◆ Data in this exercise ◆

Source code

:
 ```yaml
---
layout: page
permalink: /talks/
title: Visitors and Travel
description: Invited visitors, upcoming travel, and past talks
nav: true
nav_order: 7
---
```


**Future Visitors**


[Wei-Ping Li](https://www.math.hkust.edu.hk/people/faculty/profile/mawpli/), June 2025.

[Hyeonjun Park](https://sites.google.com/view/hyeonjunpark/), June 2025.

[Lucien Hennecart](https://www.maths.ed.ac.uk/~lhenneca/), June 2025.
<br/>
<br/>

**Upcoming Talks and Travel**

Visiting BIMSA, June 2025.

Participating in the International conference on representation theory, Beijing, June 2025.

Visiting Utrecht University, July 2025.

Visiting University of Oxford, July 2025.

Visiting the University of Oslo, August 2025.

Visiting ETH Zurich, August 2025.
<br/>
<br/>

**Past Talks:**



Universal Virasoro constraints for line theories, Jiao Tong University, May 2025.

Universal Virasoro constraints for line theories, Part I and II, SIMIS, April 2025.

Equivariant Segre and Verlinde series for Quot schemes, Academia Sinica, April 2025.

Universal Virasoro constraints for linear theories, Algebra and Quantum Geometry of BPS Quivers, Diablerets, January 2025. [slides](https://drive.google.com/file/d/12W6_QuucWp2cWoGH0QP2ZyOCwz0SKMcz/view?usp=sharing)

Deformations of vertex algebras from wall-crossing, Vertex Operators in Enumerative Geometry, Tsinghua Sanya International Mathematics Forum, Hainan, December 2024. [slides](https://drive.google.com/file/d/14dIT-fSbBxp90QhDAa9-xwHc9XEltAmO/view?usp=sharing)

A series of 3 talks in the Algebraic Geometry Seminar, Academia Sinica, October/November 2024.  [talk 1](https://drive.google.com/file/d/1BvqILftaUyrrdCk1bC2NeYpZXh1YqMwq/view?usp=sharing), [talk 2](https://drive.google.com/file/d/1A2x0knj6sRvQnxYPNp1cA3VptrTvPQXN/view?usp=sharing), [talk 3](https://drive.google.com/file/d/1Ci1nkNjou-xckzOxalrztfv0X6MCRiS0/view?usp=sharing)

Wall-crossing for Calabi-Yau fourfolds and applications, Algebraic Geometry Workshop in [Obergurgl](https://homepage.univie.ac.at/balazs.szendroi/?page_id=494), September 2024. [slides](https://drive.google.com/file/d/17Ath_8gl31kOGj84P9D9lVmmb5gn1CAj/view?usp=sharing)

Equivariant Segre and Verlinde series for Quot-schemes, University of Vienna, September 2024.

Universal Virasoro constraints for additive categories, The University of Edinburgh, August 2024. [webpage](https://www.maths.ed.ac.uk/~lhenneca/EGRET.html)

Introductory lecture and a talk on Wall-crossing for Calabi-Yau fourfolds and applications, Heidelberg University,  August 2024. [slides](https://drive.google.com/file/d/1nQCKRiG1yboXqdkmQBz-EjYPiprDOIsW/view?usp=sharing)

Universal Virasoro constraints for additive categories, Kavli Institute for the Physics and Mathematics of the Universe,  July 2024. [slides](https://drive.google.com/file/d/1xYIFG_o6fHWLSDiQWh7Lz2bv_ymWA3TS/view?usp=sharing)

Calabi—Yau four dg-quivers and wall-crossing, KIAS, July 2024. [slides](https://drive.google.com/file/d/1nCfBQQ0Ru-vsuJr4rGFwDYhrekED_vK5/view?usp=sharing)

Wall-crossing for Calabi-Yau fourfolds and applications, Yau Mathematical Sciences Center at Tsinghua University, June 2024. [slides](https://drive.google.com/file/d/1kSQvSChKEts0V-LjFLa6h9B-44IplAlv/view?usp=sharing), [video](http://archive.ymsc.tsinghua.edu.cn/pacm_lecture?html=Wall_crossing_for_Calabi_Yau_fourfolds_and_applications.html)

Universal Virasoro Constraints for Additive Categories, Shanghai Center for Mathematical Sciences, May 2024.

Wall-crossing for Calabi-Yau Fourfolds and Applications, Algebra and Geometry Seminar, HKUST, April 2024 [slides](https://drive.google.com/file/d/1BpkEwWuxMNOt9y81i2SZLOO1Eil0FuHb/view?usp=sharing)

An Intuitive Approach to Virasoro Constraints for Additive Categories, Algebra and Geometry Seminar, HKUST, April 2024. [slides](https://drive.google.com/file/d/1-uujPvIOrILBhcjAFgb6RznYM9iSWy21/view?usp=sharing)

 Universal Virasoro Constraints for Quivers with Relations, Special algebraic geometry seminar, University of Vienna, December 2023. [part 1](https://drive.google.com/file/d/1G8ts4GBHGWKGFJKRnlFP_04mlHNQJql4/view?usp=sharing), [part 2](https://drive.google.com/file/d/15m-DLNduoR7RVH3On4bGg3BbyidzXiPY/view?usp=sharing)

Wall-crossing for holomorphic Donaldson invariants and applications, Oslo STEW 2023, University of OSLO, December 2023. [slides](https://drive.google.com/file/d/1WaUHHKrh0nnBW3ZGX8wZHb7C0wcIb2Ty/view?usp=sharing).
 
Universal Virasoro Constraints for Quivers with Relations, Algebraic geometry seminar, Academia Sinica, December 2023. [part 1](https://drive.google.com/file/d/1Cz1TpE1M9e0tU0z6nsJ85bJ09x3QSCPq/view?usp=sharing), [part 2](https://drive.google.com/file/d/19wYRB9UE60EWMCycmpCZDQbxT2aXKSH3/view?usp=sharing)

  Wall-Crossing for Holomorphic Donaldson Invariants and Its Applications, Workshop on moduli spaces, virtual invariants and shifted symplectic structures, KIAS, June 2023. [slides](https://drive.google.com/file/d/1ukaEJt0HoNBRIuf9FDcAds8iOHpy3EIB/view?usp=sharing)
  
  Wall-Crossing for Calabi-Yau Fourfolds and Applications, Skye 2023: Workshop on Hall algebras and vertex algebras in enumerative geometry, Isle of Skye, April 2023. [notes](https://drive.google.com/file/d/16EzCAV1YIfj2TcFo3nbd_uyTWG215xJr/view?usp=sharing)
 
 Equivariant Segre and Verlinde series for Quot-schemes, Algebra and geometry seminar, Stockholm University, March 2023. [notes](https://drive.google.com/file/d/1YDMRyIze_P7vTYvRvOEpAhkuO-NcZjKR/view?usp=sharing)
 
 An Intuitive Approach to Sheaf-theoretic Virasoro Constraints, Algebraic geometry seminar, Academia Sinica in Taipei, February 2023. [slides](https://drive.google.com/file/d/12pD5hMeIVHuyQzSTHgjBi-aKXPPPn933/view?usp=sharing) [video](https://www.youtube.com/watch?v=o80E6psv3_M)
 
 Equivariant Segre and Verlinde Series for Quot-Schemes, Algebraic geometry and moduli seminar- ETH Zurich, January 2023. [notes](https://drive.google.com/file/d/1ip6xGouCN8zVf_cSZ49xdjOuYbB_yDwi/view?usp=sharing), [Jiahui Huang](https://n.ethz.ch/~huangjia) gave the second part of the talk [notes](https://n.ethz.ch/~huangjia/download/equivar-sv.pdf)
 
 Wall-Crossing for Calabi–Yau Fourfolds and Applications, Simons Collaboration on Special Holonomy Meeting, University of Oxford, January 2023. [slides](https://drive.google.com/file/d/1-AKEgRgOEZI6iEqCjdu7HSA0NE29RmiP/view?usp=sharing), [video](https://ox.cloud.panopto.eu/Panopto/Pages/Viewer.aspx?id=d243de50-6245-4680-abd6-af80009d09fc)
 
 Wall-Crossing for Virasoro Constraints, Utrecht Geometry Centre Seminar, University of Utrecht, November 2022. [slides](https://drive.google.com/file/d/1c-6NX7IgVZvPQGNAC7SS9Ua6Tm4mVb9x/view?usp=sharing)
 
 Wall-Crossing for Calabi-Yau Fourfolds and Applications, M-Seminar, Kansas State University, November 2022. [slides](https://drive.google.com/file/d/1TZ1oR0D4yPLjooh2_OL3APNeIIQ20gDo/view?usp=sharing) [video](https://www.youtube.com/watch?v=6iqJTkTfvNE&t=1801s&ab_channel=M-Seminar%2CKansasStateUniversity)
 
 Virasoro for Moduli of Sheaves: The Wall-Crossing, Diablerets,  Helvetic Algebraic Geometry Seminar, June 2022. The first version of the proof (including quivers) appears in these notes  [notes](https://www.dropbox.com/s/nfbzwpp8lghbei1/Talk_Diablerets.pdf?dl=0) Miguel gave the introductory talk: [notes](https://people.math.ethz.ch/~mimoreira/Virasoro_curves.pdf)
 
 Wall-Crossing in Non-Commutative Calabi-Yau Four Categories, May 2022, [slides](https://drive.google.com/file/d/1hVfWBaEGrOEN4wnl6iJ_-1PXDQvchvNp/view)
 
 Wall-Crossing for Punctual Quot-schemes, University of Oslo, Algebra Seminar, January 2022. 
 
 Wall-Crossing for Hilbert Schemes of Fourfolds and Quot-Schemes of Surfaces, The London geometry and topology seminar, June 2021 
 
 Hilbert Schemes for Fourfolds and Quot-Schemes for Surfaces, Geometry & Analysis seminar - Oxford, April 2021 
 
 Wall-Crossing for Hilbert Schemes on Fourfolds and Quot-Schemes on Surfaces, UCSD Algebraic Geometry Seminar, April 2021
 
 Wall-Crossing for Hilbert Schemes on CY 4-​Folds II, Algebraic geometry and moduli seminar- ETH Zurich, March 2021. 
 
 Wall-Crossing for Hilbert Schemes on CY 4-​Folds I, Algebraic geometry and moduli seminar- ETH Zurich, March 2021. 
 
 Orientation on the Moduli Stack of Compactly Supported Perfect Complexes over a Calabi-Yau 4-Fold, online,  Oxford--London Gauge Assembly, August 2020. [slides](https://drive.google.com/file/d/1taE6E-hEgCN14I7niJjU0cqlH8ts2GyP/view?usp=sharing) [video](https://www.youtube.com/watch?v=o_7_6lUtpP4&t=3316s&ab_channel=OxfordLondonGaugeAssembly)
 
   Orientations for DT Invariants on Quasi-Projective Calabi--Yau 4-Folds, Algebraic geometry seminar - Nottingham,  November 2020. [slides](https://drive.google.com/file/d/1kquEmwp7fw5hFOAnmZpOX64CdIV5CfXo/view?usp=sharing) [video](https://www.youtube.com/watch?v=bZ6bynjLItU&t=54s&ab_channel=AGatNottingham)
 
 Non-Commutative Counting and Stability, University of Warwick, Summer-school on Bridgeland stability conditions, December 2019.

◆ Activity ◆
In the entries above, which lines hold the word "youtube"? Copy them out.

◆ Solution to this exercise ◆
 An Intuitive Approach to Sheaf-theoretic Virasoro Constraints, Algebraic geometry seminar, Academia Sinica in Taipei, February 2023. [slides](https://drive.google.com/file/d/12pD5hMeIVHuyQzSTHgjBi-aKXPPPn933/view?usp=sharing) [video](https://www.youtube.com/watch?v=o80E6psv3_M)
 Wall-Crossing for Calabi-Yau Fourfolds and Applications, M-Seminar, Kansas State University, November 2022. [slides](https://drive.google.com/file/d/1TZ1oR0D4yPLjooh2_OL3APNeIIQ20gDo/view?usp=sharing) [video](https://www.youtube.com/watch?v=6iqJTkTfvNE&t=1801s&ab_channel=M-Seminar%2CKansasStateUniversity)
 Orientation on the Moduli Stack of Compactly Supported Perfect Complexes over a Calabi-Yau 4-Fold, online,  Oxford--London Gauge Assembly, August 2020. [slides](https://drive.google.com/file/d/1taE6E-hEgCN14I7niJjU0cqlH8ts2GyP/view?usp=sharing) [video](https://www.youtube.com/watch?v=o_7_6lUtpP4&t=3316s&ab_channel=OxfordLondonGaugeAssembly)
   Orientations for DT Invariants on Quasi-Projective Calabi--Yau 4-Folds, Algebraic geometry seminar - Nottingham,  November 2020. [slides](https://drive.google.com/file/d/1kquEmwp7fw5hFOAnmZpOX64CdIV5CfXo/view?usp=sharing) [video](https://www.youtube.com/watch?v=bZ6bynjLItU&t=54s&ab_channel=AGatNottingham)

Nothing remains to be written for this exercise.